It is undisputed here that Delaware law applies to the interpretation of the 2013 Settlement Agreement. (D.I. 32 at 8; D.I. 52 at 8) The law of the Federal Circuit, meanwhile, governs issues involved in the substance of enforcement of a patent right, such as the effect of a patent license grant. See, e.g., Amana Refrigeration, Inc. v. Quadlux, Inc., 172 F.3d 852, 856 (Fed. Cir. 1999); Cardiovascular Sys., Inc. v. Cardio Flow, Inc., 498 F.Supp.3d 1080, 1090 (D. Minn. 2020); (Tr. at 22-23, 108-09).

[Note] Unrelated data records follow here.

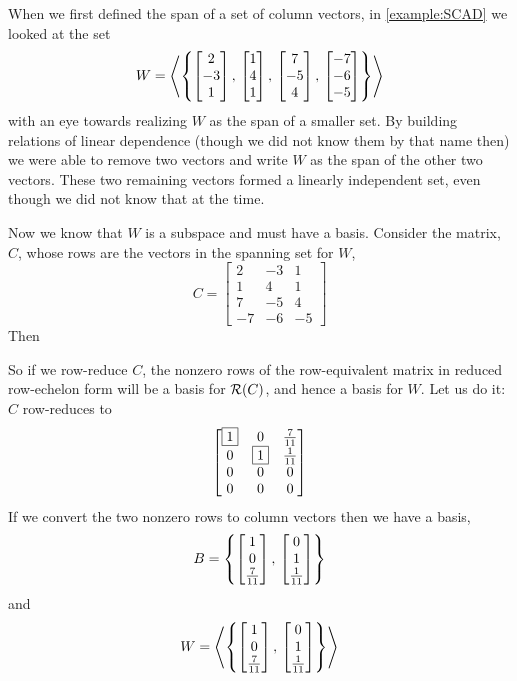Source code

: \documentclass{ximera}
\begin{document}
\begin{example}
  When we first defined the span of a set of column vectors, in \ref{example:SCAD} we looked at the set
  \[
    W=\left\langle\left\{
        \begin{bmatrix}2\\-3\\1\end{bmatrix},\,
        \begin{bmatrix}1\\4\\1\end{bmatrix},\,
        \begin{bmatrix}7\\-5\\4\end{bmatrix},\,
        \begin{bmatrix}-7\\-6\\-5\end{bmatrix}
      \right\}\right\rangle
  \]
  with an eye towards realizing $W$ as the span of a smaller set.  By
  building relations of linear dependence (though we did not know them
  by that name then) we were able to remove two vectors and write $W$
  as the span of the other two vectors.  These two remaining vectors
  formed a linearly independent set, even though we did not know that
  at the time.

  Now we know that $W$ is a subspace and must have a basis.  Consider
  the matrix, $C$, whose rows are the vectors in the spanning set for
  $W$,
  \[
    C=\begin{bmatrix}
      2 & -3 & 1\\
      1 & 4 & 1\\
      7 & -5 & 4\\
      -7 & -6 & -5
    \end{bmatrix}
  \]
  Then
  \begin{multipleChoice}
  \end{multipleChoice}

  So if we row-reduce $C$, the nonzero rows of the row-equivalent
  matrix in reduced row-echelon form will be a basis for $\mathcal{R}\!\left(C\right)$,
  and hence a basis for $W$.  Let us do it: $C$ row-reduces to
  \[
    \begin{bmatrix}
      \fbox{1} & 0 & \frac{7}{11}\\
      0 & \fbox{1} & \frac{1}{11}\\
      0 & 0 & 0\\
      0 & 0 & 0
    \end{bmatrix}
  \]
  If we convert the two nonzero rows to column vectors then we have a basis,
  \[
    B=\left\{\begin{bmatrix}1\\0\\\frac{7}{11}\end{bmatrix},\,\begin{bmatrix}0\\1\\\frac{1}{11}\end{bmatrix}\right\}
  \]
  and
  \[
    W=\left\langle\left\{\begin{bmatrix}1\\0\\\frac{7}{11}\end{bmatrix},\,\begin{bmatrix}0\\1\\\frac{1}{11}\end{bmatrix}\right\}\right\rangle
  \]
  

\end{example}
\end{document}

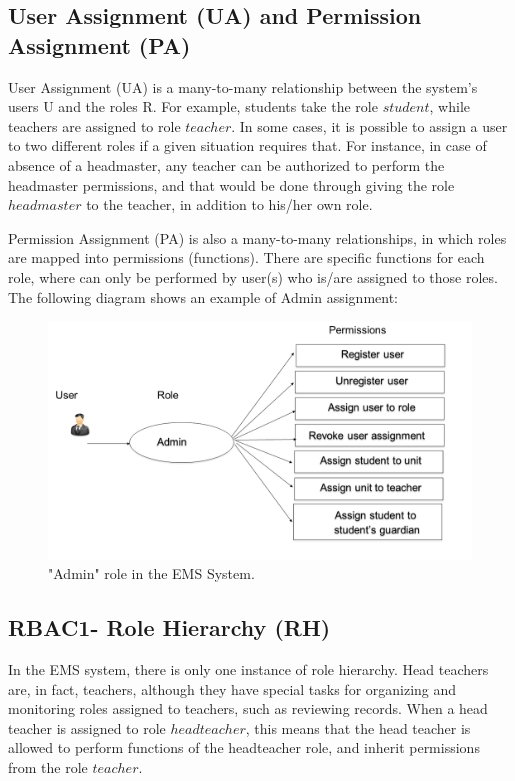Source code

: \subsection{User Assignment (UA) and Permission Assignment (PA)}
User Assignment (UA) is a many-to-many relationship between the system’s users U and the roles R.  For example, students take the role $student$, while teachers are assigned to role $teacher$.  In some cases, it is possible to assign a user to two different roles if a given situation requires that.  For instance, in case of absence of a headmaster, any teacher can be authorized to perform the headmaster permissions, and that would be done through giving the role $headmaster$ to the teacher, in addition to his/her own role.

Permission Assignment (PA) is also a many-to-many relationships, in which roles are mapped into permissions (functions).  There are specific functions for each role, where can only be performed by user(s) who is/are assigned to those roles.  The following diagram shows an example of Admin assignment:

\begin{figure}[bht]
\centering
\includegraphics[scale=0.26]{addAdmin.png}
\caption{"Admin" role in the EMS System.}
\label{fig:permstud}
\end{figure}


\subsection{RBAC1- Role Hierarchy (RH)}

In the EMS system, there is only one instance of role hierarchy.  Head teachers are, in fact, teachers, although they have special tasks for organizing and monitoring roles assigned to teachers, such as reviewing records.  When a head teacher is assigned to role $headteacher$, this means that the head teacher is allowed to perform functions of the headteacher role, and inherit permissions from the role $teacher$.

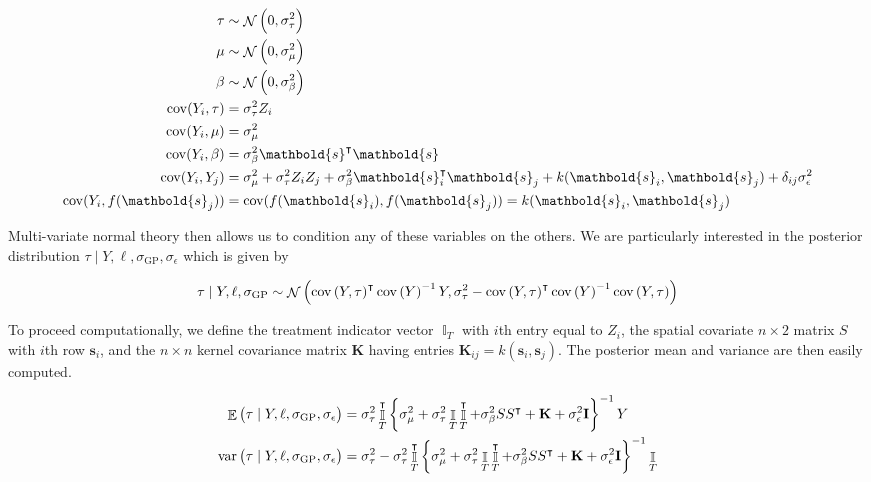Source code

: \documentclass[letter]{article}
\DeclareMathOperator{\E}{\mathbb{E}}
\DeclareMathOperator{\cov}{{cov}}
\DeclareMathOperator{\var}{{var}}
\DeclareMathOperator{\Ind}{\mathbb{I}}
\DeclareMathOperator{\normal}{\mathcal{N}}
\newcommand{\trans}{^{\intercal}}
\newcommand{\sigmaf}{\sigma_{\mathrm{GP}}}
\newcommand{\sigman}{\sigma_{\epsilon}}
\newcommand{\sigmatau}{\sigma_{\tau}}
\newcommand{\sigmabeta}{\sigma_{\beta}}
\newcommand{\sigmamu}{\sigma_{\mu}}
\newcommand{\svec}{\mathbold{s}}
\newcommand{\vectreat}{\Ind_{T}}
\newcommand{\eye}{\mathbf{I}}
\newcommand{\K}{\mathbf{K}}
\begin{document}
\begin{equation}
\begin{split}
    \tau  &\sim \normal\del{0,\sigmatau^2} \\
    \mu   &\sim \normal\del{0,\sigmamu^2} \\
    \beta &\sim \normal\del{0,\sigmabeta^2} \\
    \cov(Y_i,\tau) &= \sigmatau^2 Z_i \\
    \cov(Y_i,\mu)  &= \sigmamu^2 \\
    \cov(Y_i,\beta)&= \sigmabeta^2 \svec\trans \svec \\
    \cov(Y_i,Y_j)&= \sigmamu^2 + \sigmatau^2 Z_i Z_j + \sigmabeta^2 \svec_i\trans \svec_j + k(\svec_i,\svec_j) + \delta_{ij}\sigman^2\\
    \cov(Y_i,f(\svec_j)) &= \cov(f(\svec_i),f(\svec_j)) = k(\svec_i,\svec_j)
\end{split}
\end{equation}

Multi-variate normal theory then allows us to condition any of these variables on the others. We are particularly interested in the posterior distribution \(\tau \mid Y, \ell, \sigmaf, \sigman\) which is given by

\begin{equation}
    \tau \mid Y, \ell, \sigmaf \sim \normal\del{\cov\del{Y,\tau}\trans \cov\del{Y}^{-1} Y, \sigma_\tau^2 - \cov\del{Y,\tau}\trans \cov\del{Y}^{-1} \cov\del{Y,\tau}}
\end{equation}

To proceed computationally, we define the treatment indicator vector \(\vectreat\) with \(i\)th entry equal to \(Z_i\), the spatial covariate \(n \times 2\) matrix \(S\) with \(i\)th row \(\svec_i\), and the \(n \times n\) kernel covariance matrix \(\K\) having entries \(\K_{ij}=k(\svec_i, \svec_j)\). The posterior mean and variance are then easily computed.

\begin{equation}\begin{split}
    \E \del{\tau \mid Y, \ell, \sigmaf, \sigman} &= \sigmatau^2 \vectreat\trans \cbr{\sigmamu^2 + \sigmatau^2 \vectreat \vectreat\trans + \sigmabeta^2 S S\trans + \K + \sigman^2 \eye }^{-1} Y \\
    \var \del{\tau \mid Y, \ell, \sigmaf, \sigman} &= \sigma_\tau^2 - \sigma_\tau^2 \vectreat\trans \cbr{\sigmamu^2 + \sigmatau^2 \vectreat \vectreat\trans + \sigmabeta^2 S S\trans + \K + \sigman^2 \eye }^{-1} \vectreat
\end{split}\end{equation}
\end{document}
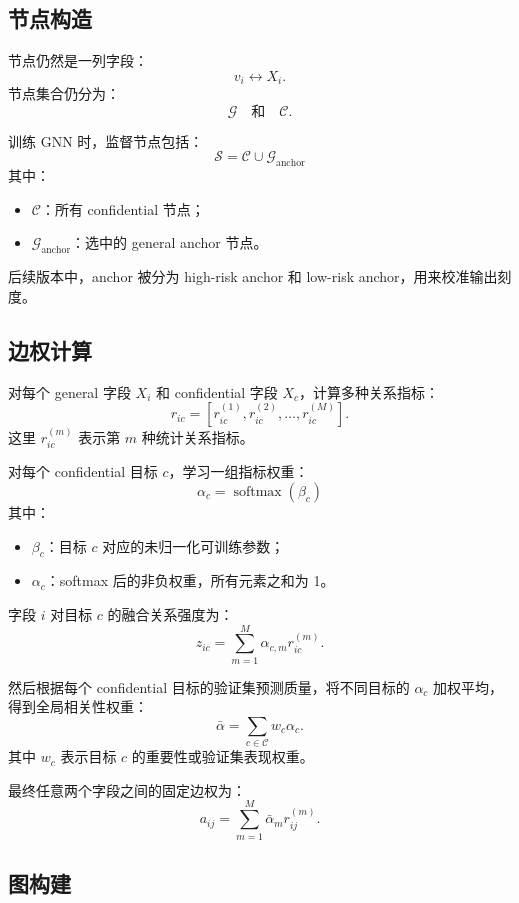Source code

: \documentclass[UTF8]{ctexart}
\begin{document}
\subsection{节点构造}

节点仍然是一列字段：
\[
v_i \leftrightarrow X_i.
\]
节点集合仍分为：
\[
\mathcal{G} \quad \text{和} \quad \mathcal{C}.
\]

训练 GNN 时，监督节点包括：
\[
\mathcal{S}=\mathcal{C}\cup\mathcal{G}_{\text{anchor}}
\]
其中：
\begin{itemize}
    \item \(\mathcal{C}\)：所有 confidential 节点；
    \item \(\mathcal{G}_{\text{anchor}}\)：选中的 general anchor 节点。
\end{itemize}

后续版本中，anchor 被分为 high-risk anchor 和 low-risk anchor，用来校准输出刻度。

\subsection{边权计算}

对每个 general 字段 \(X_i\) 和 confidential 字段 \(X_c\)，计算多种关系指标：
\[
r_{ic}
=
\left[
r_{ic}^{(1)},r_{ic}^{(2)},\ldots,r_{ic}^{(M)}
\right].
\]
这里 \(r_{ic}^{(m)}\) 表示第 \(m\) 种统计关系指标。

对每个 confidential 目标 \(c\)，学习一组指标权重：
\[
\alpha_c=\operatorname{softmax}(\beta_c)
\]
其中：
\begin{itemize}
    \item \(\beta_c\)：目标 \(c\) 对应的未归一化可训练参数；
    \item \(\alpha_c\)：softmax 后的非负权重，所有元素之和为 1。
\end{itemize}

字段 \(i\) 对目标 \(c\) 的融合关系强度为：
\[
z_{ic}=\sum_{m=1}^{M}\alpha_{c,m}r_{ic}^{(m)}.
\]

然后根据每个 confidential 目标的验证集预测质量，将不同目标的 \(\alpha_c\) 加权平均，得到全局相关性权重：
\[
\bar{\alpha}
=
\sum_{c\in\mathcal{C}}w_c\alpha_c.
\]
其中 \(w_c\) 表示目标 \(c\) 的重要性或验证集表现权重。

最终任意两个字段之间的固定边权为：
\[
a_{ij}
=
\sum_{m=1}^{M}\bar{\alpha}_m r_{ij}^{(m)}.
\]

\subsection{图构建}
\end{document}
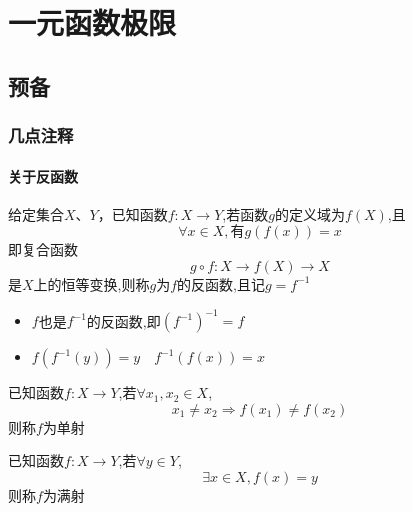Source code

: \chapter{一元函数极限}
\section{预备}
\subsection{几点注释}
\subsubsection{关于反函数}

\begin{definition}[反函数]
    给定集合$X$、$Y$，已知函数$f:X\rightarrow Y$,若函数$g$的定义域为$f(X)$,且
    \begin{equation*}
        \forall x\in X,有g(f(x))=x
    \end{equation*}
    即复合函数
    \begin{equation*}
        g\circ f:X\rightarrow f(X) \rightarrow X
    \end{equation*}是$X$上的恒等变换,则称$g$为$f$的反函数,且记$g=f^{-1}$
\end{definition}

\begin{note}
    \begin{itemize}
        \item $f$也是$f^{-1}$的反函数,即$(f^{-1})^{-1}=f$
        \item $f(f^{-1}(y))=y \quad f^{-1}(f(x))=x$\label{反函数性质}
    \end{itemize}
\end{note}

\begin{definition}[单射]
    已知函数$f:X\rightarrow Y$,若$\forall x_1,x_2 \in X$,
    \begin{equation*}
        x_1\ne x_2\Longrightarrow f(x_1)\ne f(x_2)
    \end{equation*}
    则称$f$为单射
\end{definition}

\begin{definition}[满射]
    已知函数$f:X\rightarrow Y$,若$\forall y \in Y$,
    \begin{equation*}
        \exists x \in X , f(x)=y
    \end{equation*}
    则称$f$为满射
\end{definition}

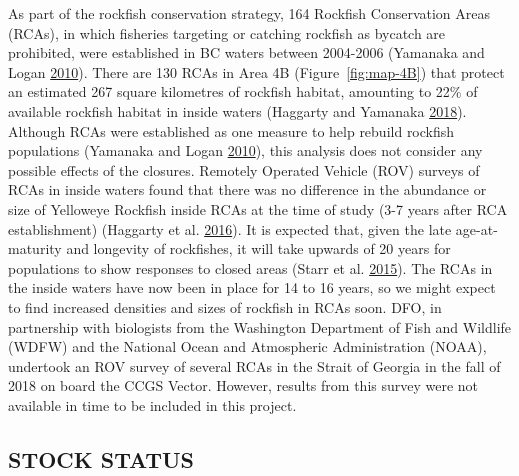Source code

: \documentclass[11pt]{book}
\begin{document}
As part of the rockfish conservation strategy, 164 Rockfish Conservation Areas (RCAs), in which fisheries targeting or catching rockfish as bycatch are prohibited, were established in BC waters between 2004-2006 (Yamanaka and Logan \protect\hyperlink{ref-yamanaka2010}{2010}). There are 130 RCAs in Area 4B (Figure~\ref{fig:map-4B}) that protect an estimated 267 square kilometres of rockfish habitat, amounting to 22\% of available rockfish habitat in inside waters (Haggarty and Yamanaka \protect\hyperlink{ref-haggarty2018}{2018}). Although RCAs were established as one measure to help rebuild rockfish populations (Yamanaka and Logan \protect\hyperlink{ref-yamanaka2010}{2010}), this analysis does not consider any possible effects of the closures. Remotely Operated Vehicle (ROV) surveys of RCAs in inside waters found that there was no difference in the abundance or size of Yelloweye Rockfish inside RCAs at the time of study (3-7 years after RCA establishment) (Haggarty et al. \protect\hyperlink{ref-haggarty2016b}{2016}). It is expected that, given the late age-at-maturity and longevity of rockfishes, it will take upwards of 20 years for populations to show responses to closed areas (Starr et al. \protect\hyperlink{ref-starr2015}{2015}). The RCAs in the inside waters have now been in place for 14 to 16 years, so we might expect to find increased densities and sizes of rockfish in RCAs soon. DFO, in partnership with biologists from the Washington Department of Fish and Wildlife (WDFW) and the National Ocean and Atmospheric Administration (NOAA), undertook an ROV survey of several RCAs in the Strait of Georgia in the fall of 2018 on board the CCGS Vector. However, results from this survey were not available in time to be included in this project.

\hypertarget{sec:discussion-status}{%
\subsection{STOCK STATUS}\label{sec:discussion-status}}
\end{document}
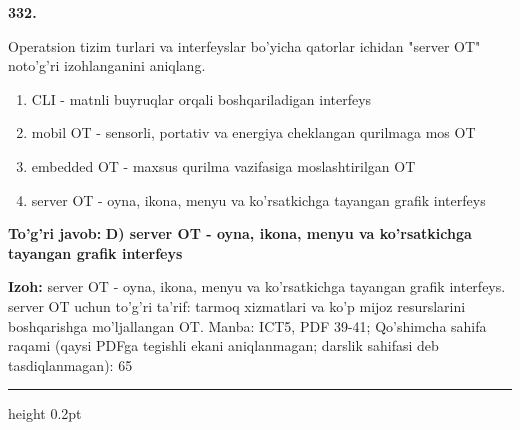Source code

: \documentclass[10pt,a4paper]{article}
\begin{document}
{\bfseries\sffamily\color{ink} 332.}
\par
Operatsion tizim turlari va interfeyslar bo'yicha qatorlar ichidan "server OT" noto'g'ri izohlanganini aniqlang.
\begin{enumerate}[label=\Alph*),leftmargin=9mm]
\item CLI - matnli buyruqlar orqali boshqariladigan interfeys
\item mobil OT - sensorli, portativ va energiya cheklangan qurilmaga mos OT
\item embedded OT - maxsus qurilma vazifasiga moslashtirilgan OT
\item server OT - oyna, ikona, menyu va ko'rsatkichga tayangan grafik interfeys
\end{enumerate}
\begin{tcolorbox}[enhanced,breakable,colback=teal!4,colframe=teal!60!black,boxrule=0.45pt,arc=1.2mm,left=2.7mm,right=2.7mm,top=1.8mm,bottom=1.8mm,before skip=2mm,after skip=2mm]
{\bfseries\sffamily\color{teal}To'g'ri javob:} \textbf{D) server OT - oyna, ikona, menyu va ko'rsatkichga tayangan grafik interfeys}
\par\smallskip
{\bfseries Izoh:} server OT - oyna, ikona, menyu va ko'rsatkichga tayangan grafik interfeys. server OT uchun to'g'ri ta'rif: tarmoq xizmatlari va ko'p mijoz resurslarini boshqarishga mo'ljallangan OT. Manba: ICT5, PDF 39-41; Qo'shimcha sahifa raqami (qaysi PDFga tegishli ekani aniqlanmagan; darslik sahifasi deb tasdiqlanmagan): 65
\end{tcolorbox}
\vspace{2mm}\hrule height 0.2pt\vspace{3mm}
\end{document}
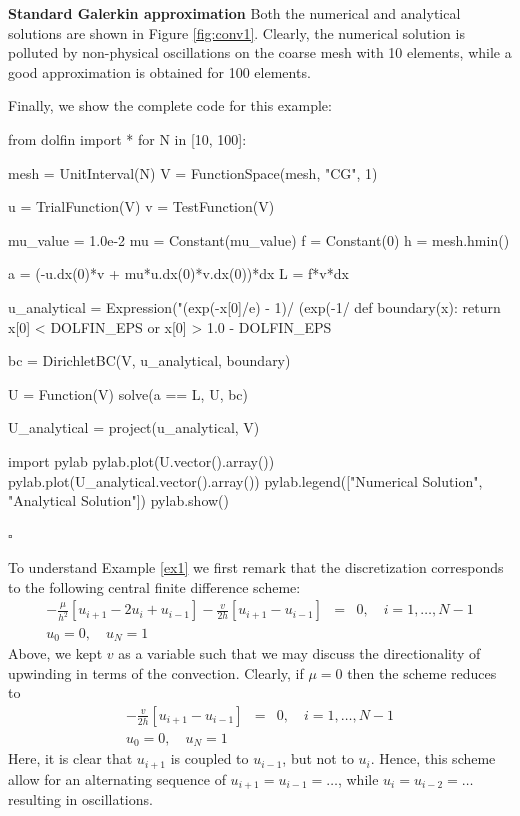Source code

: \begin{example}{\textbf{Standard Galerkin approximation}}
Both the numerical and analytical solutions are shown in Figure \ref{fig:conv1}. Clearly, 
the numerical solution is polluted by non-physical oscillations on the coarse
mesh with 10 elements, while a good approximation is obtained for 100 elements.     


Finally, we show the complete code for this example: 
\begin{python}
from dolfin import *
for N in [10, 100]:

  mesh = UnitInterval(N)
  V = FunctionSpace(mesh, "CG", 1)

  u = TrialFunction(V)
  v = TestFunction(V)

  mu_value = 1.0e-2 
  mu = Constant(mu_value)
  f = Constant(0)
  h = mesh.hmin()

  a = (-u.dx(0)*v + mu*u.dx(0)*v.dx(0))*dx  
  L = f*v*dx  

  u_analytical = Expression("(exp(-x[0]/e) - 1)/ (exp(-1/%
  def boundary(x):
      return x[0] < DOLFIN_EPS or x[0] > 1.0 - DOLFIN_EPS

  bc = DirichletBC(V, u_analytical, boundary) 

  U = Function(V)
  solve(a == L, U, bc) 

  U_analytical = project(u_analytical, V)

  import pylab 
  pylab.plot(U.vector().array())
  pylab.plot(U_analytical.vector().array())
  pylab.legend(["Numerical Solution", "Analytical Solution"])
  pylab.show()
\end{python}
$\square$ 
\end{example}

To understand Example \ref{ex1} we first remark that the discretization corresponds to the following 
central finite difference scheme: 
\begin{eqnarray*}
-\frac{\mu}{h^2}\left[u_{i+1}-2u_i+u_{i-1}\right] - 
\frac{v}{2h}\left[u_{i+1}-u_{i-1}\right] &=& 0, \quad i=1,\ldots,N-1\\
u_0=0,\quad u_N=1 &&
\end{eqnarray*}
Above, we kept $v$ as a variable such that we may discuss the directionality of upwinding in terms of the convection. 
Clearly, if $\mu=0$ then the scheme reduces to  
\begin{eqnarray*}
-\frac{v}{2h}\left[u_{i+1}-u_{i-1}\right] &=& 0, \quad i=1,\ldots,N-1\\
u_0=0,\quad u_N=1 &&
\end{eqnarray*}
Here, it is clear that $u_{i+1}$ is coupled to $u_{i-1}$, but not to 
$u_{i}$. 
Hence, this scheme allow for an alternating
sequence of $u_{i+1}=u_{i-1}=\ldots$, while $u_{i}=u_{i-2}=\ldots$
resulting in oscillations. 

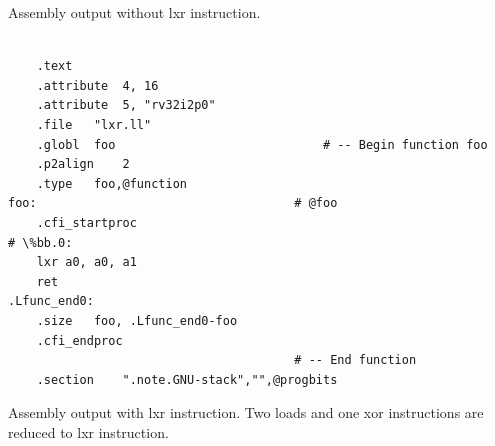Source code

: Assembly output without lxr instruction.
\\\\


\begin{lstlisting}
    .text
	.attribute	4, 16
	.attribute	5, "rv32i2p0"
	.file	"lxr.ll"
	.globl	foo                             # -- Begin function foo
	.p2align	2
	.type	foo,@function
foo:                                    # @foo
	.cfi_startproc
# \%bb.0:
	lxr	a0, a0, a1
	ret
.Lfunc_end0:
	.size	foo, .Lfunc_end0-foo
	.cfi_endproc
                                        # -- End function
	.section	".note.GNU-stack","",@progbits
\end{lstlisting}

Assembly output with lxr instruction. Two loads and one xor instructions are reduced to lxr instruction.
\\\\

The grant of a patent merely provides the patentee with the right to exclude others from practicing the invention; it does not provide the patentee with an affirmative right to practice the patent. TransCore, 563 F.3d at 1275 (citing 35 U.S.C. § 154(a)(1)). It follows that the grant of a non-exclusive patent license is, in essence, a promise by the licensor not to sue the licensee. Id. at 1275-76. And because “the owner of a patent cannot transfer an interest greater than that which it possesses”-i.e., because one cannot convey what one does not own-an assignee of a patent takes that patent subject to the patent's legal encumbrances, including any previously-issued licenses. Datatreasury Corp. v. Wells Fargo & Co., 522 F.3d 1368, 1372 (Fed. Cir. 2008). In other words, while the assignment of patent rights may alter the ownership of those rights, such an assignment cannot expand those rights, and thus the assignee of a patent is bound by prior licenses issued with respect to that patent. See id.; Ira Svendsgaard & Assoc., Inc. v. AllFasteners USA, LLC, Case No. 1:20 CV 328, 2021 WL 4502798, at *3 (N.D. Ohio Oct. 1, 2020); Innovus Prime, LLC v. Panasonic Corp., Case No. C-12-00660-RMW, 2013 WL 3354390, at *5 (N.D. Cal. July 2, 2013). This is true even if the assignee was unaware of a prior license agreement. Innovus Prime, 2013 WL 3354390, at *5.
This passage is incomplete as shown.